Collected data
______________________________
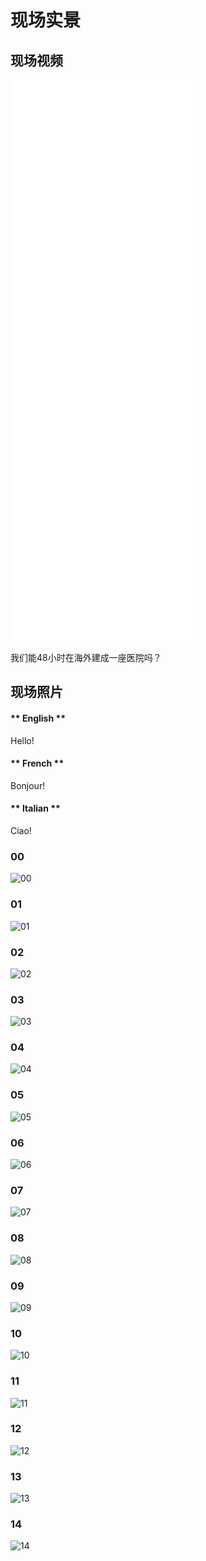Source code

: # 现场实景

## 现场视频

<iframe src="//player.bilibili.com/player.html?aid=327898953&bvid=BV1XA411b7Ar&cid=183332583&page=1" scrolling="no" border="0" frameborder="no" framespacing="0" allowfullscreen="true" height="900px"> </iframe>

我们能48小时在海外建成一座医院吗？

## 现场照片

<!-- tabs:start -->

#### ** English **

Hello!

#### ** French **

Bonjour!

#### ** Italian **

Ciao!

<!-- tabs:end -->

<!-- tabs:start -->

### 00

![00](https://5docs.oss-cn-shanghai.aliyuncs.com/res/韩国闻庆项目案例/现场照片/00.jpg)

### 01
![01](https://5docs.oss-cn-shanghai.aliyuncs.com/res/韩国闻庆项目案例/现场照片/01.jpg)
### 02
![02](https://5docs.oss-cn-shanghai.aliyuncs.com/res/韩国闻庆项目案例/现场照片/02.jpg)
### 03
![03](https://5docs.oss-cn-shanghai.aliyuncs.com/res/韩国闻庆项目案例/现场照片/03.jpg)
### 04
![04](https://5docs.oss-cn-shanghai.aliyuncs.com/res/韩国闻庆项目案例/现场照片/04.jpg)
### 05
![05](https://5docs.oss-cn-shanghai.aliyuncs.com/res/韩国闻庆项目案例/现场照片/05.jpg)
### 06
![06](https://5docs.oss-cn-shanghai.aliyuncs.com/res/韩国闻庆项目案例/现场照片/06.jpg)
### 07
![07](https://5docs.oss-cn-shanghai.aliyuncs.com/res/韩国闻庆项目案例/现场照片/07.jpg)
### 08
![08](https://5docs.oss-cn-shanghai.aliyuncs.com/res/韩国闻庆项目案例/现场照片/08.jpg)
### 09
![09](https://5docs.oss-cn-shanghai.aliyuncs.com/res/韩国闻庆项目案例/现场照片/09.jpg)
### 10
![10](https://5docs.oss-cn-shanghai.aliyuncs.com/res/韩国闻庆项目案例/现场照片/10.jpg)
### 11
![11](https://5docs.oss-cn-shanghai.aliyuncs.com/res/韩国闻庆项目案例/现场照片/11.jpg)
### 12
![12](https://5docs.oss-cn-shanghai.aliyuncs.com/res/韩国闻庆项目案例/现场照片/12.jpg)
### 13
![13](https://5docs.oss-cn-shanghai.aliyuncs.com/res/韩国闻庆项目案例/现场照片/13.jpg)
### 14
![14](https://5docs.oss-cn-shanghai.aliyuncs.com/res/韩国闻庆项目案例/现场照片/14.jpg)

<!-- tabs:end -->
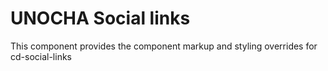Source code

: UNOCHA Social links
===================

This component provides the component markup and styling overrides for
cd-social-links
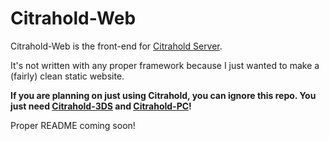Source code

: # Citrahold-Web
Citrahold-Web is the front-end for [Citrahold Server](https://github.com/regimensocial/Citrahold-Server).

It's not written with any proper framework because I just wanted to make a (fairly) clean static website.

**If you are planning on just using Citrahold, you can ignore this repo. You just need [Citrahold-3DS](https://github.com/regimensocial/Citrahold-3DS) and [Citrahold-PC](https://github.com/regimensocial/citraholdUI/)!**

Proper README coming soon!

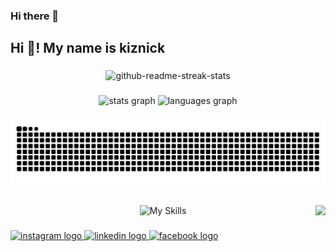 ### Hi there 👋

<!--
**kiznick/kiznick** is a ✨ _special_ ✨ repository because its `README.md` (this file) appears on your GitHub profile.

Here are some ideas to get you started:

- 🔭 I’m currently working on ...
- 🌱 I’m currently learning ...
- 👯 I’m looking to collaborate on ...
- 🤔 I’m looking for help with ...
- 💬 Ask me about ...
- 📫 How to reach me: ...
- 😄 Pronouns: ...
- ⚡ Fun fact: ...
-->

<h2 align="left">Hi 👋! My name is kiznick</h2>

###

<div align="center">
  <img src="https://github-readme-streak-stats.herokuapp.com?user=kiznick&theme=dark&hide_border=true&date_format=M%20j%5B%2C%20Y%5D" height="200" alt="github-readme-streak-stats" />
</div>

###

<div align="center">
  <img src="https://github-readme-stats.vercel.app/api?hide_title=false&hide_rank=false&show_icons=true&include_all_commits=true&count_private=true&disable_animations=false&theme=radical&locale=en&hide_border=false&username=kiznick" height="150" alt="stats graph" />
  <img src="https://github-readme-stats.vercel.app/api/top-langs?locale=en&hide_title=false&layout=compact&card_width=320&langs_count=5&theme=radical&hide_border=false&username=kiznick" height="150" alt="languages graph" />
</div>

###

<div align="center">
  <img src="https://raw.githubusercontent.com/kiznick/kiznick/output/github-contribution-grid-snake-dark.svg" />
</div>

###

<img align="right" height="150" src="https://i.imgflip.com/65efzo.gif"  />

###

<div align="center">
  <img src="https://skillicons.dev/icons?i=html,js,css,arduino,bootstrap,c,cpp,cloudflare,discord,bots,discordjs,docker,electron,flutter,git,github,githubactions,go,jquery,mongodb,mysql,nextjs,nginx,nodejs,npm,nuxtjs,php,pnpm,postgres,postman,prisma,py,rabbitmq,raspberrypi,react,redis,redux,regex,svg,tailwind,ts,ubuntu,vercel,vite,vscode,vue,webpack,windows,windows,workers,yarn" alt="My Skills" />
</div>

###

<div align="left">
  <a href="https://www.instagram.com/kiznick_/" target="_blank">
    <img src="https://img.shields.io/static/v1?message=Instagram&logo=instagram&label=&color=E4405F&logoColor=white&labelColor=&style=for-the-badge" height="35" alt="instagram logo"  />
  </a>
  <a href="https://www.linkedin.com/in/kiznick/" target="_blank">
    <img src="https://img.shields.io/static/v1?message=LinkedIn&logo=linkedin&label=&color=0077B5&logoColor=white&labelColor=&style=for-the-badge" height="35" alt="linkedin logo"  />
  </a>
  <a href="https://www.facebook.com/kiznick" target="_blank">
    <img src="https://img.shields.io/static/v1?message=Facebook&logo=facebook&label=&color=1877F2&logoColor=white&labelColor=&style=for-the-badge" height="35" alt="facebook logo"  />
  </a>
</div>
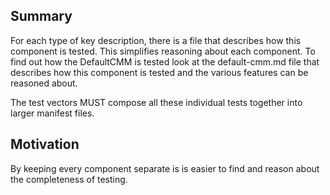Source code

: [//]: # "Copyright Amazon.com Inc. or its affiliates. All Rights Reserved."
[//]: # "SPDX-License-Identifier: CC-BY-SA-4.0"

## Summary

For each type of key description,
there is a file that describes how this component is tested.
This simplifies reasoning about each component.
To find out how the DefaultCMM is tested
look at the default-cmm.md file
that describes how this component is tested
and the various features can be reasoned about.

The test vectors MUST compose all these individual tests together
into larger manifest files.

## Motivation

By keeping every component separate is is easier to find
and reason about the completeness of testing.

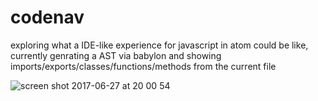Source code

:# codenav

exploring what a IDE-like experience for javascript in atom could be like, currently genrating a AST via babylon and showing imports/exports/classes/functions/methods from the current file

![screen shot 2017-06-27 at 20 00 54](https://user-images.githubusercontent.com/170500/27602577-9a02c298-5b73-11e7-82c1-b15aa0079a5f.png)

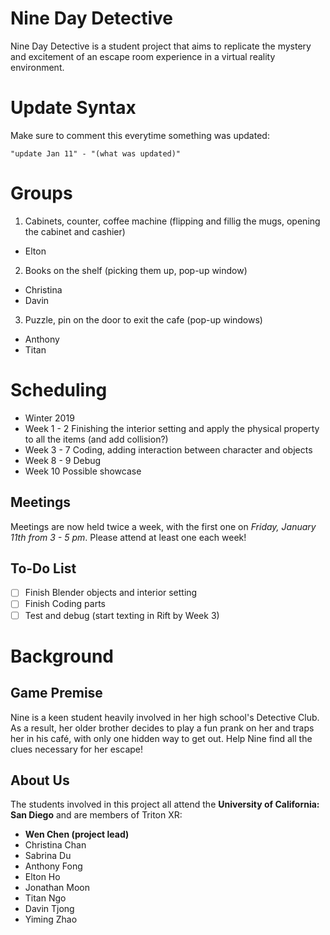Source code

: # Nine Day Detective
Nine Day Detective is a student project that aims to replicate the mystery and excitement of an escape room experience in a virtual reality environment.

# Update Syntax
Make sure to comment this everytime something was updated:

	"update Jan 11" - "(what was updated)"
	
# Groups 
1. Cabinets, counter, coffee machine (flipping and fillig the mugs, opening the cabinet and cashier)
- Elton 

2. Books on the shelf (picking them up, pop-up window)
- Christina
- Davin

3. Puzzle, pin on the door to exit the cafe (pop-up windows)
- Anthony 
- Titan 
	
# Scheduling
- Winter 2019
- Week 1 - 2
  Finishing the interior setting and apply the physical property to all the items (and add collision?)
- Week 3 - 7
  Coding, adding interaction between character and objects 
- Week 8 - 9
	Debug
- Week 10
	Possible showcase

## Meetings
Meetings are now held twice a week, with the first one on *Friday, January 11th from 3 - 5 pm*. Please attend at least one each week!

## To-Do List 

- [ ] Finish Blender objects and interior setting
- [ ] Finish Coding parts
- [ ] Test and debug (start texting in Rift by Week 3)

# Background 

## Game Premise
Nine is a keen student heavily involved in her high school's Detective Club. As a result, her older brother decides to play a 
fun prank on her and traps her in his café, with only one hidden way to get out. Help Nine find all the clues necessary for her escape!

## About Us
The students involved in this project all attend the **University of California: San Diego** and are members of Triton XR:
- **Wen Chen (project lead)**
- Christina Chan     
- Sabrina Du  
- Anthony Fong  
- Elton Ho  
- Jonathan Moon  
- Titan Ngo  
- Davin Tjong 
- Yiming Zhao  
                               
                               
                                                                                                                                           



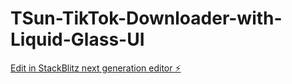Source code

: # TSun-TikTok-Downloader-with-Liquid-Glass-UI

[Edit in StackBlitz next generation editor ⚡️](https://stackblitz.com/~/github.com/SaeedX302/TSun-TikTok-Downloader-with-Liquid-Glass-UI)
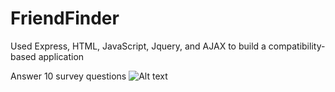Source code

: # FriendFinder
Used Express, HTML, JavaScript, Jquery, and AJAX to build a compatibility-based application

Answer 10 survey questions
![Alt text](./survey_page)

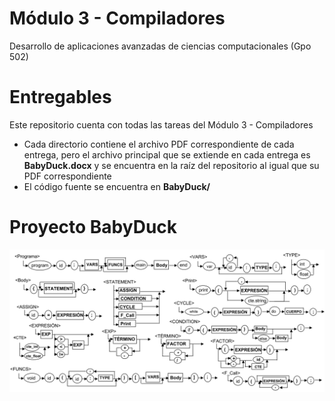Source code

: # Módulo 3 - Compiladores

Desarrollo de aplicaciones avanzadas de ciencias computacionales (Gpo 502)

# Entregables
Este repositorio cuenta con todas las tareas del Módulo 3 - Compiladores
* Cada directorio contiene el archivo PDF correspondiente de cada entrega, pero el archivo principal que se extiende en cada entrega es **BabyDuck.docx** y se encuentra en la raíz del repositorio al igual que su PDF correspondiente
* El código fuente se encuentra en **BabyDuck/**

# Proyecto BabyDuck

![caption|700](assets/babyDuck-0.png)
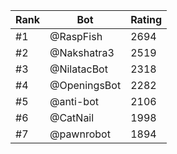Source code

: Rank|Bot|Rating
---|---|---
#1|@RaspFish|2694
#2|@Nakshatra3|2519
#3|@NilatacBot|2318
#4|@OpeningsBot|2282
#5|@anti-bot|2106
#6|@CatNail|1998
#7|@pawnrobot|1894

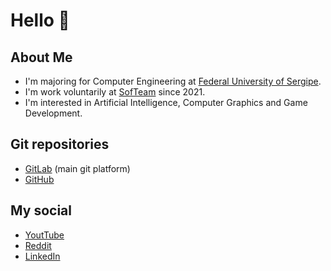 # Hello 👋

## About Me

- I'm majoring for Computer Engineering at [Federal University of Sergipe](https://ufs.br).
- I'm work voluntarily at [SofTeam](https://softeam.com.br) since 2021.
- I'm interested in Artificial Intelligence, Computer Graphics and Game Development.

## Git repositories

- [GitLab](https://gitlab.com/jusqua) (main git platform)
- [GitHub](https://github.com/jusqua)

## My social

- [YoutTube](https://www.youtube.com/@jusqua5594)
- [Reddit](https://reddit.com/u/NightSoulT12)
- [LinkedIn](https://linkedin.com/in/adrian-gama)
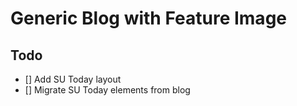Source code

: # Generic Blog with Feature Image

## Todo

- [] Add SU Today layout
- [] Migrate SU Today elements from blog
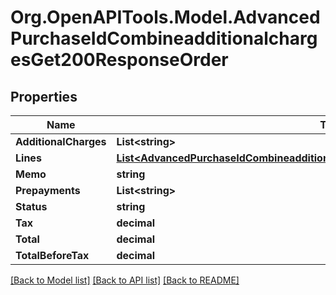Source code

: # Org.OpenAPITools.Model.AdvancedPurchaseIdCombineadditionalchargesGet200ResponseOrder

## Properties

Name | Type | Description | Notes
------------ | ------------- | ------------- | -------------
**AdditionalCharges** | **List&lt;string&gt;** |  | [optional] 
**Lines** | [**List&lt;AdvancedPurchaseIdCombineadditionalchargesGet200ResponseOrderLinesInner&gt;**](AdvancedPurchaseIdCombineadditionalchargesGet200ResponseOrderLinesInner.md) |  | [optional] 
**Memo** | **string** |  | [optional] 
**Prepayments** | **List&lt;string&gt;** |  | [optional] 
**Status** | **string** |  | [optional] 
**Tax** | **decimal** |  | [optional] 
**Total** | **decimal** |  | [optional] 
**TotalBeforeTax** | **decimal** |  | [optional] 

[[Back to Model list]](../README.md#documentation-for-models) [[Back to API list]](../README.md#documentation-for-api-endpoints) [[Back to README]](../README.md)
______________________________
Write out exactly the lines that fall from the line with "- Week 3 - 7" to the line with "## Game Premise" in the records above, keeping both ends.

Answer space:
- Week 3 - 7
  Coding, adding interaction between character and objects 
- Week 8 - 9
	Debug
- Week 10
	Possible showcase

## Meetings
Meetings are now held twice a week, with the first one on *Friday, January 11th from 3 - 5 pm*. Please attend at least one each week!

## To-Do List 

- [ ] Finish Blender objects and interior setting
- [ ] Finish Coding parts
- [ ] Test and debug (start texting in Rift by Week 3)

# Background 

## Game Premise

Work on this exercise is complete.